:: ASSIGNMENT ::
Below are records that hold pictures; write out only the lines from their start through the line with "## Trigger do", exactly, and drop the pictures.

(Source texts of formatted documents)
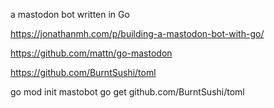 a mastodon bot written in Go

https://jonathanmh.com/p/building-a-mastodon-bot-with-go/

https://github.com/mattn/go-mastodon

https://github.com/BurntSushi/toml

go mod init mastobot
go get github.com/BurntSushi/toml
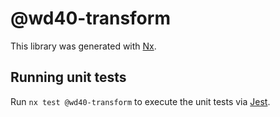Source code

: # @wd40-transform

This library was generated with [Nx](https://nx.dev).

## Running unit tests

Run `nx test @wd40-transform` to execute the unit tests via [Jest](https://jestjs.io).

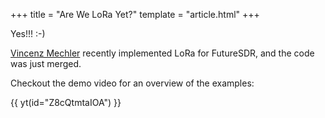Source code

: +++
title = "Are We LoRa Yet?"
template = "article.html"
+++

Yes!!! :-)

[Vincenz Mechler](https://www.seemoo.tu-darmstadt.de/team/vmechler/) recently implemented LoRa for FutureSDR, and the code was just merged.

Checkout the demo video for an overview of the examples:

{{ yt(id="Z8cQtmtaIOA") }}

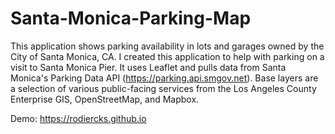 # Santa-Monica-Parking-Map

This application shows parking availability in lots and garages owned by the City of Santa Monica, CA. I created this application to help with parking on a visit to Santa Monica Pier. It uses Leaflet and pulls data from Santa Monica's Parking Data API (https://parking.api.smgov.net). Base layers are a selection of various public-facing services from the Los Angeles County Enterprise GIS, OpenStreetMap, and Mapbox.

Demo: https://rodiercks.github.io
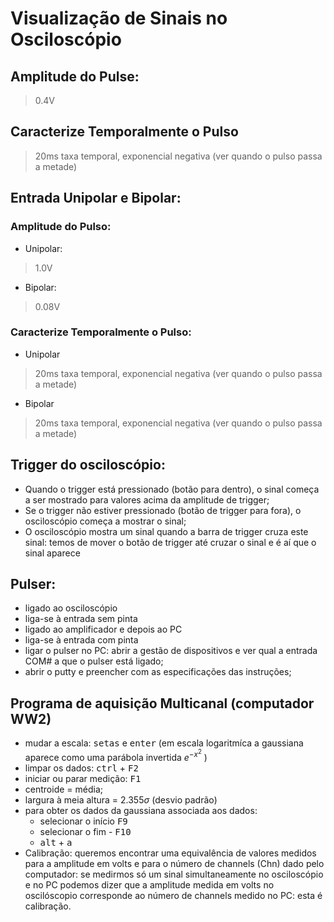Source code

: # Visualização de Sinais no Osciloscópio

## Amplitude do Pulse:
>   0.4V

## Caracterize Temporalmente o Pulso
> 20ms taxa temporal, exponencial negativa (ver quando o pulso passa a metade)

## Entrada Unipolar e Bipolar:
### Amplitude do Pulso:
- Unipolar: 
> 1.0V
- Bipolar:
> 0.08V
### Caracterize Temporalmente o Pulso:
- Unipolar
>20ms taxa temporal, exponencial negativa (ver quando o pulso passa a metade)
- Bipolar
> 20ms taxa temporal, exponencial negativa (ver quando o pulso passa a metade)

## Trigger do osciloscópio:
- Quando o trigger está pressionado (botão para dentro), o sinal começa a ser mostrado para valores acima da amplitude de trigger; 
- Se o trigger não estiver pressionado (botão de trigger para fora), o osciloscópio começa a mostrar o sinal;
- O osciloscópio mostra um sinal quando a barra de trigger cruza este sinal: temos de mover o botão de trigger até cruzar o sinal e é aí que o sinal aparece

## Pulser:
- ligado ao osciloscópio 
- liga-se à entrada sem pinta
- ligado ao amplificador e depois ao PC
- liga-se à entrada com pinta
- ligar o pulser no PC: abrir a gestão de dispositivos e ver qual a entrada COM# a que o pulser está ligado;
- abrir o putty  e preencher com as especificações das instruções;

## Programa de aquisição Multicanal (computador WW2)
- mudar a escala: <kbd>setas</kbd> e <kbd>enter</kbd> (em escala logaritmíca a gaussiana aparece como uma parábola invertida $e^{-x^2}$ ) 
- limpar os dados: <kbd>ctrl</kbd> + <kbd>F2</kbd>
- iniciar ou parar medição: <kbd>F1</kbd>
- centroide = média;
- largura à meia altura = $2.355\sigma$ (desvio padrão)
- para obter os dados da gaussiana associada aos dados:        
    - selecionar o início <kbd>F9</kbd>
    - selecionar o fim - <kbd>F10</kbd>
    - <kbd>alt</kbd> + <kbd>a</kbd>
- Calibração: queremos encontrar uma equivalência de valores medidos para a amplitude em volts e para o número de channels (Chn) dado pelo computador: se medirmos só um sinal simultaneamente no osciloscópio e no PC podemos dizer 
que a amplitude medida em volts no oscilóscopio corresponde ao número de channels medido no PC: esta é calibração.
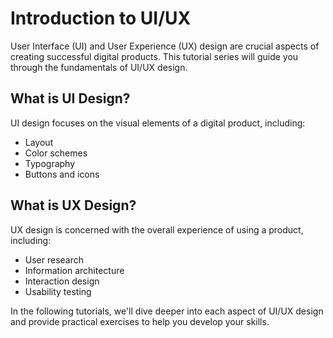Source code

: # Introduction to UI/UX

User Interface (UI) and User Experience (UX) design are crucial aspects of creating successful digital products. This tutorial series will guide you through the fundamentals of UI/UX design.

## What is UI Design?

UI design focuses on the visual elements of a digital product, including:

- Layout
- Color schemes
- Typography
- Buttons and icons

## What is UX Design?

UX design is concerned with the overall experience of using a product, including:

- User research
- Information architecture
- Interaction design
- Usability testing

In the following tutorials, we'll dive deeper into each aspect of UI/UX design and provide practical exercises to help you develop your skills.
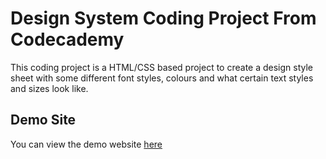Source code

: # Design System Coding Project From Codecademy

This coding project is a HTML/CSS based project to create a design style sheet with some different font styles, colours and what certain text styles and sizes look like. 

## Demo Site 
You can view the demo website [here](https://ethanhunter7.github.io/DesignSystem/)
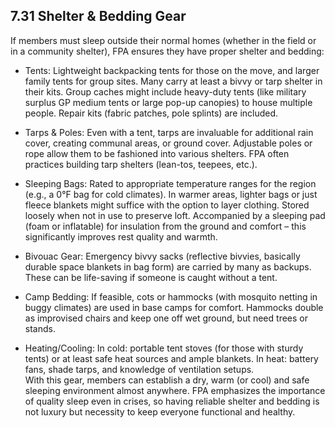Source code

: ## 7.31 Shelter & Bedding Gear

If members must sleep outside their normal homes (whether in the field or in a community shelter), FPA ensures they have proper shelter and bedding:

- Tents: Lightweight backpacking tents for those on the move, and larger family tents for group sites. Many carry at least a bivvy or tarp shelter in their kits. Group caches might include heavy-duty tents (like military surplus GP medium tents or large pop-up canopies) to house multiple people. Repair kits (fabric patches, pole splints) are included.  
      
    
- Tarps & Poles: Even with a tent, tarps are invaluable for additional rain cover, creating communal areas, or ground cover. Adjustable poles or rope allow them to be fashioned into various shelters. FPA often practices building tarp shelters (lean-tos, teepees, etc.).  
      
    
- Sleeping Bags: Rated to appropriate temperature ranges for the region (e.g., a 0°F bag for cold climates). In warmer areas, lighter bags or just fleece blankets might suffice with the option to layer clothing. Stored loosely when not in use to preserve loft. Accompanied by a sleeping pad (foam or inflatable) for insulation from the ground and comfort – this significantly improves rest quality and warmth.  
      
    
- Bivouac Gear: Emergency bivvy sacks (reflective bivvies, basically durable space blankets in bag form) are carried by many as backups. These can be life-saving if someone is caught without a tent.  
      
    
- Camp Bedding: If feasible, cots or hammocks (with mosquito netting in buggy climates) are used in base camps for comfort. Hammocks double as improvised chairs and keep one off wet ground, but need trees or stands.  
      
    
- Heating/Cooling: In cold: portable tent stoves (for those with sturdy tents) or at least safe heat sources and ample blankets. In heat: battery fans, shade tarps, and knowledge of ventilation setups.  
    With this gear, members can establish a dry, warm (or cool) and safe sleeping environment almost anywhere. FPA emphasizes the importance of quality sleep even in crises, so having reliable shelter and bedding is not luxury but necessity to keep everyone functional and healthy.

:: RESULT FOR THIS EXERCISE ::
 a mastodon bot written in Go

https://jonathanmh.com/p/building-a-mastodon-bot-with-go/

https://github.com/mattn/go-mastodon

https://github.com/BurntSushi/toml

go mod init mastobot
go get github.com/BurntSushi/toml
Source code

: # @wd40-transform

This library was generated with [Nx](https://nx.dev).

## Running unit tests

Run `nx test @wd40-transform` to execute the unit tests via [Jest](https://jestjs.io).

Source code

: +++
title = "Are We LoRa Yet?"
template = "article.html"
+++

Yes!!! :-)

[Vincenz Mechler](https://www.seemoo.tu-darmstadt.de/team/vmechler/) recently implemented LoRa for FutureSDR, and the code was just merged.

Checkout the demo video for an overview of the examples:

{{ yt(id="Z8cQtmtaIOA") }}

 # Santa-Monica-Parking-Map

This application shows parking availability in lots and garages owned by the City of Santa Monica, CA. I created this application to help with parking on a visit to Santa Monica Pier. It uses Leaflet and pulls data from Santa Monica's Parking Data API (https://parking.api.smgov.net). Base layers are a selection of various public-facing services from the Los Angeles County Enterprise GIS, OpenStreetMap, and Mapbox.

Demo: https://rodiercks.github.io
Source code

: # Visualização de Sinais no Osciloscópio

## Amplitude do Pulse:
>   0.4V

## Caracterize Temporalmente o Pulso
> 20ms taxa temporal, exponencial negativa (ver quando o pulso passa a metade)

## Entrada Unipolar e Bipolar:
### Amplitude do Pulso:
- Unipolar: 
> 1.0V
- Bipolar:
> 0.08V
### Caracterize Temporalmente o Pulso:
- Unipolar
>20ms taxa temporal, exponencial negativa (ver quando o pulso passa a metade)
- Bipolar
> 20ms taxa temporal, exponencial negativa (ver quando o pulso passa a metade)

## Trigger do osciloscópio:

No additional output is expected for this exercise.